Inundado

Vivo en un área considerada como zona de inundación. Cada vez que llueve torrencialmente, me doy cuenta que la casa de mi vecino tiene un lago al frente. Usualmente, tiene dificultad para ingresar con sus carros, lo cual parece ser todo un desafío. Doy gracias a Dios porque mi casa esta un poco más elevada y no le entra el agua, aún cuando llueva muy fuerte. Sin embargo, recibimos los riachuelos de agua de las otras casas los cuales desembocan al frente de la nuestra.

Esto me pone a pensar en las áreas de nuestro corazón que puedan estar inundadas. Algunas áreas de nuestro corazón pueden ser una “zona de inundación” para diferentes sentimientos. Nuestro corazón se puede inundar de sentimientos muy buenos como de sentimientos muy nocivos. Las preguntas que surgen son ¿qué estamos haciendo para que nuestro corazón no se inunde con sentimientos engañosos? ¿qué medidas estamos tomando para que las aguas torrenciales de la amargura, el enojo, la frustración y el engaño no hagan estragos en nuestra vida?

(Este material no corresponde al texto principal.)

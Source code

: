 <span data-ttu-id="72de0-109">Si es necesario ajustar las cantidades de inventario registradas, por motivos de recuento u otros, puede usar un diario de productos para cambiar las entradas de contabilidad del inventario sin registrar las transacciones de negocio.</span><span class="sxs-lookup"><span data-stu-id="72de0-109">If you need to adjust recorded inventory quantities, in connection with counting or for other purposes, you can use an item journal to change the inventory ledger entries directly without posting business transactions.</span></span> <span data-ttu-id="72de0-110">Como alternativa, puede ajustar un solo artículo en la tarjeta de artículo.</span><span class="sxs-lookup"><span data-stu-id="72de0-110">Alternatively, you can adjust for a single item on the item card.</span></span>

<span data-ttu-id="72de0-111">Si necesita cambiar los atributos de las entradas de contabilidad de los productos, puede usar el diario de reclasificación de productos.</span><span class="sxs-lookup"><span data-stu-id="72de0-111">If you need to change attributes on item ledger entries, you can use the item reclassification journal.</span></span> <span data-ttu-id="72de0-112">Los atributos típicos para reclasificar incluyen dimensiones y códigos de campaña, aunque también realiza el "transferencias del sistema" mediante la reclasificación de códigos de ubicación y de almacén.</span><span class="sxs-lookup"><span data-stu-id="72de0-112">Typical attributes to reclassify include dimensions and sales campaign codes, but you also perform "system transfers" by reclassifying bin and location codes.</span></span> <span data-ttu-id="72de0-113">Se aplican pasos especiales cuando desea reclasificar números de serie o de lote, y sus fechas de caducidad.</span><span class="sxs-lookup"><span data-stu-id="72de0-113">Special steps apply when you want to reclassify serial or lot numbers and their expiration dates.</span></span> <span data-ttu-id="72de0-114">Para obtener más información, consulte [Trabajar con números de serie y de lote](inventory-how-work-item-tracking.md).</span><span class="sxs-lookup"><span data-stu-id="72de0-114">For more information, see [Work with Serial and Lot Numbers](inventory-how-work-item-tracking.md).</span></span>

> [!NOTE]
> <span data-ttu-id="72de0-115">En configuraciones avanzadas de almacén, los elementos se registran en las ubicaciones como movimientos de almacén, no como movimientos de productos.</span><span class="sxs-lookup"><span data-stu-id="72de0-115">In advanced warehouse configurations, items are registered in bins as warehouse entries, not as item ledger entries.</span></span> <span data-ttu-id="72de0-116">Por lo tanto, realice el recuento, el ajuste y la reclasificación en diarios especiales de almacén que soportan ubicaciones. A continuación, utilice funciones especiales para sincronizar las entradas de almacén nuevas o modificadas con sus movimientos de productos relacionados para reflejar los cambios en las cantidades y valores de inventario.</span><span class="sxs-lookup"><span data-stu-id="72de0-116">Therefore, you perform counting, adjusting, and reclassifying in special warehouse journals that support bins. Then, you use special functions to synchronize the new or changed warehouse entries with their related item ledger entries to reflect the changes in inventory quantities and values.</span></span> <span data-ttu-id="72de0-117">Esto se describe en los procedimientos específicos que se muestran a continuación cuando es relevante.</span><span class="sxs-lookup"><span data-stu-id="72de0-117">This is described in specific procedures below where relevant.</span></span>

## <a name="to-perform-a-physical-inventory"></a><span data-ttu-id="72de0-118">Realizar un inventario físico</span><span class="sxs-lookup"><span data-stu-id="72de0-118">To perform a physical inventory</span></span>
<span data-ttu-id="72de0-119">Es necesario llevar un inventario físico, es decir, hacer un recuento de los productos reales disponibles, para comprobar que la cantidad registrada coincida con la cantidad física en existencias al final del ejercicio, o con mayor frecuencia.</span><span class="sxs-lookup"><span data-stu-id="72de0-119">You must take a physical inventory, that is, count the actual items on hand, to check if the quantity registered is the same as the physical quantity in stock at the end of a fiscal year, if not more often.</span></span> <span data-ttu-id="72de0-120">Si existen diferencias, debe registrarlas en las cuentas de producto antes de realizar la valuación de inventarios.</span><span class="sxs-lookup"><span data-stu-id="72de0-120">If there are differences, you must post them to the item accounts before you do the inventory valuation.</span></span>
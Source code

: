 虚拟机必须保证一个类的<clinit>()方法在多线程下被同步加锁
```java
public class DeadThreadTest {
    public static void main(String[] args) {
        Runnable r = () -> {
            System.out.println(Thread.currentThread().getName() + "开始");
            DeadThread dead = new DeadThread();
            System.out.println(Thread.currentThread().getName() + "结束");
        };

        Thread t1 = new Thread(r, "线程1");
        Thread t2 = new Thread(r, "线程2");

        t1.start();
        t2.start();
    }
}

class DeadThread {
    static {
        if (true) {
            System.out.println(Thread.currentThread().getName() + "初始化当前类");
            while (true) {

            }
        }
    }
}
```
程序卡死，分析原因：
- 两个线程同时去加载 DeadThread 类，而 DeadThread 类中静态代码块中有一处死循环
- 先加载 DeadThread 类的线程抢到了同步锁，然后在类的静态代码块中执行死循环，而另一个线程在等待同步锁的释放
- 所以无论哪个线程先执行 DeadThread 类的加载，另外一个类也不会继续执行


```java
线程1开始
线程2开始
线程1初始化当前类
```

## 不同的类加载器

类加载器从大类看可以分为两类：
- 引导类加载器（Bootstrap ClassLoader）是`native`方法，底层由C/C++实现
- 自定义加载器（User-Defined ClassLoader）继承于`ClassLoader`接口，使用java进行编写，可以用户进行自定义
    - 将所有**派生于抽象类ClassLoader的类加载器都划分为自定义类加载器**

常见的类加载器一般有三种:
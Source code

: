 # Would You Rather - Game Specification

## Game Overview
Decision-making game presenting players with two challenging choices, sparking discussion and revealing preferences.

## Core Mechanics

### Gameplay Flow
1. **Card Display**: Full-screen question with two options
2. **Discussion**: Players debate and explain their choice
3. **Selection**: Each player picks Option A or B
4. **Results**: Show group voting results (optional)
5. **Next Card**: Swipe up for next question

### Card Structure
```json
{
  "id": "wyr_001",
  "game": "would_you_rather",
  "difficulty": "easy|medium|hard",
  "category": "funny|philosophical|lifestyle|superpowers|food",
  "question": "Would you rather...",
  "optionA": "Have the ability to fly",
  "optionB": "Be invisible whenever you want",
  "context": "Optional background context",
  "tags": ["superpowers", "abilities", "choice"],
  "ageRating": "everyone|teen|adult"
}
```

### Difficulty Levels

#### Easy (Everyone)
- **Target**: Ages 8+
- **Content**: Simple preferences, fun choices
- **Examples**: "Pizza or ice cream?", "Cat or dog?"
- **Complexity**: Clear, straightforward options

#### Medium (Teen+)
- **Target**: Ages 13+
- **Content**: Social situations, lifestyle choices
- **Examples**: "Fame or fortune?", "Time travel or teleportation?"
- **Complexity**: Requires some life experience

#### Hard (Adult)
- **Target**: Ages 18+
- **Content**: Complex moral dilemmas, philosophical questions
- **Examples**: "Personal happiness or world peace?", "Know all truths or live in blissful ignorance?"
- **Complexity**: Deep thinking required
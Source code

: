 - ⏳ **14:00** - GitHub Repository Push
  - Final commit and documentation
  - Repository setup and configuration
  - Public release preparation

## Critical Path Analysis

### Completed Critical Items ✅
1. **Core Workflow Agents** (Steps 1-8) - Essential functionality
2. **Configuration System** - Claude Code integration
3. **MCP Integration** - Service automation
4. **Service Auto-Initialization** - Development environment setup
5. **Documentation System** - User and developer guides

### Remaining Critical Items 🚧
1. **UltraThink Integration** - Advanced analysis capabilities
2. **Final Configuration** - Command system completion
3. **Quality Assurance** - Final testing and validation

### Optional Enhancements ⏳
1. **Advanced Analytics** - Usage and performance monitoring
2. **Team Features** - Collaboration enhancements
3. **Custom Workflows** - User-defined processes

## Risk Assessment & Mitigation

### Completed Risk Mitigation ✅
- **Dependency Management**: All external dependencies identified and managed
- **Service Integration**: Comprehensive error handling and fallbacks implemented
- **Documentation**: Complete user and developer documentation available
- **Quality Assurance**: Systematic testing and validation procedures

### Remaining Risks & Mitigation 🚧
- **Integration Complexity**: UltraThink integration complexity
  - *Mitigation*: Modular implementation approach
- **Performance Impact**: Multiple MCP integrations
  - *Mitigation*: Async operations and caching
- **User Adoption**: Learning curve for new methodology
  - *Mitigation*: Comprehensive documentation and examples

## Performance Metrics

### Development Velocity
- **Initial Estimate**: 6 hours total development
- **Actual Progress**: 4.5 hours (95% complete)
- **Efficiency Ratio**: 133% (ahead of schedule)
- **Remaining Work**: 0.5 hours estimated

Pon límites para que tu corazón no se inunde de aguas innecesarias. Construye tu casa sobre la roca que es Cristo y aunque vengan las aguas torrenciales, no se inundará. La Biblia dice en Mateo 7: 24-25, “Todo el que escucha mi enseñanza y la sigue es sabio, como la persona que construye su casa sobre una roca sólida. 25 Aunque llueva a cántaros y suban las aguas de la inundación y los vientos golpeen contra esa casa, no se vendrá abajo porque está construida sobre un lecho de roca”, (NTV).